I fired up the Dropbox website to try it out. To get started, click on the Paper link that shows on the left sidewhen logged into Dropbox, or visit https://paper.dropbox.com/.
Your Dropbox Paper files are separate from your regular files stored in Dropbox. I couldn’t find any way to see the Paper files unless I was on the website or in the Dropbox Paper app on mobile.
Once logged in, you can see you files like you would see in Google Drive or Office 365. There are templates to help you get started with a document, or you can start with a blank document.
The editor is totally context aware, meaning that formatting tools do not show up unless they can be used. Highlighting text, will show the formatting tools and allow you to apply the formatting to the selected text.
Checkboxes like in Evernote can be added to a document, and each item in the list can be assigned to a user. This can come in handy when using Dropbox Paper for meeting notes.
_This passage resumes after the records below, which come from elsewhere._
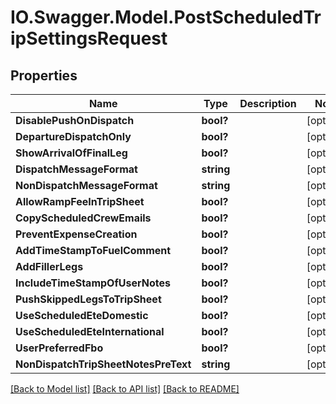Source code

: # IO.Swagger.Model.PostScheduledTripSettingsRequest
## Properties

Name | Type | Description | Notes
------------ | ------------- | ------------- | -------------
**DisablePushOnDispatch** | **bool?** |  | [optional] 
**DepartureDispatchOnly** | **bool?** |  | [optional] 
**ShowArrivalOfFinalLeg** | **bool?** |  | [optional] 
**DispatchMessageFormat** | **string** |  | [optional] 
**NonDispatchMessageFormat** | **string** |  | [optional] 
**AllowRampFeeInTripSheet** | **bool?** |  | [optional] 
**CopyScheduledCrewEmails** | **bool?** |  | [optional] 
**PreventExpenseCreation** | **bool?** |  | [optional] 
**AddTimeStampToFuelComment** | **bool?** |  | [optional] 
**AddFillerLegs** | **bool?** |  | [optional] 
**IncludeTimeStampOfUserNotes** | **bool?** |  | [optional] 
**PushSkippedLegsToTripSheet** | **bool?** |  | [optional] 
**UseScheduledEteDomestic** | **bool?** |  | [optional] 
**UseScheduledEteInternational** | **bool?** |  | [optional] 
**UserPreferredFbo** | **bool?** |  | [optional] 
**NonDispatchTripSheetNotesPreText** | **string** |  | [optional] 

[[Back to Model list]](../README.md#documentation-for-models) [[Back to API list]](../README.md#documentation-for-api-endpoints) [[Back to README]](../README.md)

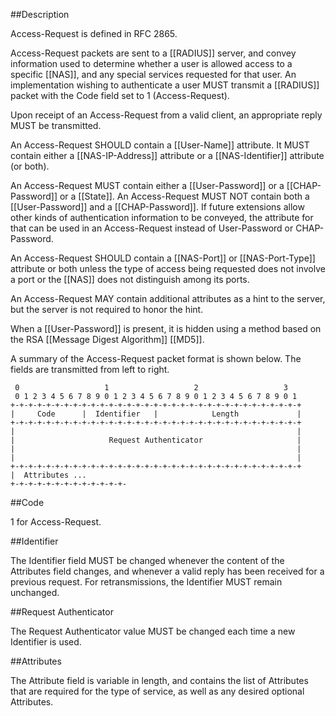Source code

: ##Description

Access-Request is defined in RFC 2865.

Access-Request packets are sent to a [[RADIUS]] server, and convey information used to determine whether a user is allowed access to a specific [[NAS]], and any special services requested for that user. An implementation wishing to authenticate a user MUST transmit a [[RADIUS]] packet with the Code field set to 1 (Access-Request).

Upon receipt of an Access-Request from a valid client, an appropriate reply MUST be transmitted.

An Access-Request SHOULD contain a [[User-Name]] attribute.  It MUST contain either a [[NAS-IP-Address]] attribute or a [[NAS-Identifier]] attribute (or both).

An Access-Request MUST contain either a [[User-Password]] or a [[CHAP-Password]] or a [[State]].  An Access-Request MUST NOT contain both a [[User-Password]] and a [[CHAP-Password]].  If future extensions allow other kinds of authentication information to be conveyed, the attribute for that can be used in an Access-Request instead of User-Password or CHAP-Password.

An Access-Request SHOULD contain a [[NAS-Port]] or [[NAS-Port-Type]] attribute or both unless the type of access being requested does not involve a port or the [[NAS]] does not distinguish among its ports.

An Access-Request MAY contain additional attributes as a hint to the server, but the server is not required to honor the hint.

When a [[User-Password]] is present, it is hidden using a method based on the RSA [[Message Digest Algorithm]] [[MD5]].

A summary of the Access-Request packet format is shown below. The fields are transmitted from left to right.

     0                   1                   2                   3
     0 1 2 3 4 5 6 7 8 9 0 1 2 3 4 5 6 7 8 9 0 1 2 3 4 5 6 7 8 9 0 1
    +-+-+-+-+-+-+-+-+-+-+-+-+-+-+-+-+-+-+-+-+-+-+-+-+-+-+-+-+-+-+-+-+
    |     Code      |  Identifier   |            Length             |
    +-+-+-+-+-+-+-+-+-+-+-+-+-+-+-+-+-+-+-+-+-+-+-+-+-+-+-+-+-+-+-+-+
    |                                                               |
    |                     Request Authenticator                     |
    |                                                               |
    |                                                               |
    +-+-+-+-+-+-+-+-+-+-+-+-+-+-+-+-+-+-+-+-+-+-+-+-+-+-+-+-+-+-+-+-+
    |  Attributes ...
    +-+-+-+-+-+-+-+-+-+-+-+-+-

##Code

1 for Access-Request.

##Identifier

The Identifier field MUST be changed whenever the content of the Attributes field changes, and whenever a valid reply has been received for a previous request.  For retransmissions, the Identifier MUST remain unchanged.

##Request Authenticator

The Request Authenticator value MUST be changed each time a new Identifier is used.

##Attributes

The Attribute field is variable in length, and contains the list of Attributes that are required for the type of service, as well as any desired optional Attributes.
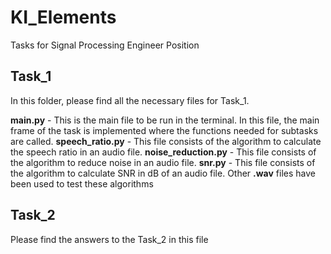 # KI_Elements
Tasks for Signal Processing Engineer Position

## Task_1
In this folder, please find all the necessary files for Task_1.

**main.py** - This is the main file to be run in the terminal. In this file, the main frame of the task is implemented where the functions needed for subtasks are called.
**speech_ratio.py** - This file consists of the algorithm to calculate the speech ratio in an audio file.
**noise_reduction.py** - This file consists of the algorithm to reduce noise in an audio file.
**snr.py** - This file consists of the algorithm to calculate SNR in dB of an audio file.
Other **.wav** files have been used to test these algorithms

## Task_2
Please find the answers to the Task_2 in this file
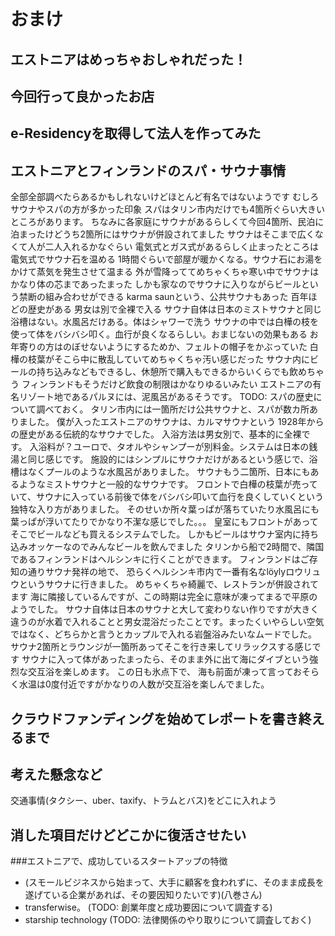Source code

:#  おまけ
##  エストニアはめっちゃおしゃれだった！
##  今回行って良かったお店
##  e-Residencyを取得して法人を作ってみた
##  エストニアとフィンランドのスパ・サウナ事情
全部全部調べたらあるかもしれないけどほとんど有名ではないようです
むしろサウナやスパの方が多かった印象
スパはタリン市内だけでも4箇所ぐらい大きいところがあります。
ちなみに各家庭にサウナがあるらしくて今回4箇所、民泊に泊まったけどうち2箇所にはサウナが併設されてました
サウナはそこまで広くなくて人が二人入れるかなぐらい
電気式とガス式があるらしく止まったところは電気式でサウナ石を温める
1時間ぐらいで部屋が暖かくなる。サウナ石にお湯をかけて蒸気を発生させて温まる
外が雪降っててめちゃくちゃ寒い中でサウナはかなり体の芯まであったまった
しかも家なのでサウナに入りながらビールという禁断の組み合わせができる
karma saunという、公共サウナもあった
百年ほどの歴史がある
男女は別で全裸で入る
サウナ自体は日本のミストサウナと同じ
浴槽はない。水風呂だけある。体はシャワーで洗う
サウナの中では白樺の枝を使って体をバシバシ叩く。血行が良くなるらしい。おまじないの効果もある
お年寄りの方はのぼせないようにするためか、フェルトの帽子をかぶっていた
白樺の枝葉がそこら中に散乱していてめちゃくちゃ汚い感じだった
サウナ内にビールの持ち込みなどもできるし、休憩所で購入もできるからいくらでも飲めちゃう
フィンランドもそうだけど飲食の制限はかなりゆるいみたい
エストニアの有名リゾート地であるパルヌには、泥風呂があるそうです。
TODO: スパの歴史について調べておく。
タリン市内には一箇所だけ公共サウナと、スパが数カ所ありました。
僕が入ったエストニアのサウナは、カルマサウナという 1928年からの歴史がある伝統的なサウナでした。
入浴方法は男女別で、基本的に全裸です。
入浴料が？ユーロで、タオルやシャンプーが別料金。システムは日本の銭湯と同じ感じです。
施設的にはシンプルにサウナだけがあるという感じで、浴槽はなくプールのような水風呂がありました。
サウナもう二箇所、日本にもあるようなミストサウナと一般的なサウナです。
フロントで白樺の枝葉が売っていて、サウナに入っている前後で体をバシバシ叩いて血行を良くしていくという独特な入り方がありました。
そのせいか所々葉っぱが落ちていたり水風呂にも葉っぱが浮いてたりでかなり不潔な感じでした。。。
皇室にもフロントがあってそこでビールなども買えるシステムでした。
しかもビールはサウナ室内に持ち込みオッケーなのでみんなビールを飲んでました
タリンから船で2時間で、隣国であるフィンランドはヘルシンキに行くことができます。
フィンランドはご存知の通りサウナ発祥の地で、 恐らくヘルシンキ市内で一番有名なlöylyロウリュウというサウナに行きました。
めちゃくちゃ綺麗で、レストランが併設されてます
海に隣接しているんですが、この時期は完全に意味が凍ってまるで平原のようでした。
サウナ自体は日本のサウナと大して変わりない作りですが大きく違うのが水着で入れることと男女混浴だったことです。まったくいやらしい空気ではなく、どちらかと言うとカップルで入れる岩盤浴みたいなムードでした。
サウナ2箇所とラウンジが一箇所あってそこを行き来してリラックスする感じです
サウナに入って体があったまったら、そのまま外に出て海にダイブという強烈な交互浴を楽しめます。
この日も氷点下で、 海も前面が凍って言っておそらく水温は0度付近ですがかなりの人数が交互浴を楽しんでました。

##  クラウドファンディングを始めてレポートを書き終えるまで


##  考えた懸念など
交通事情(タクシー、uber、taxify、トラムとバス)をどこに入れよう

##  消した項目だけどどこかに復活させたい
###エストニアで、成功しているスタートアップの特徴
- (スモールビジネスから始まって、大手に顧客を食われずに、そのまま成長を遂げている企業があれば、その要因知りたいです)(八巻さん)
- transferwise。 (TODO: 創業年度と成功要因について調査する)
- starship technology (TODO: 法律関係のやり取りについて調査しておく)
Unfortunately, documents shared from Dropbox Paper can only be edited with a Dropbox account. The recipient can view the document, but to edit it, they will need a Dropbox account.
If you already are using shared documents in Google Drive or Office 365, Dropbox Paper would be a hard sell. But, if you already have people using Dropbox, or you want a quick and dirty document editor, you may want to check it out.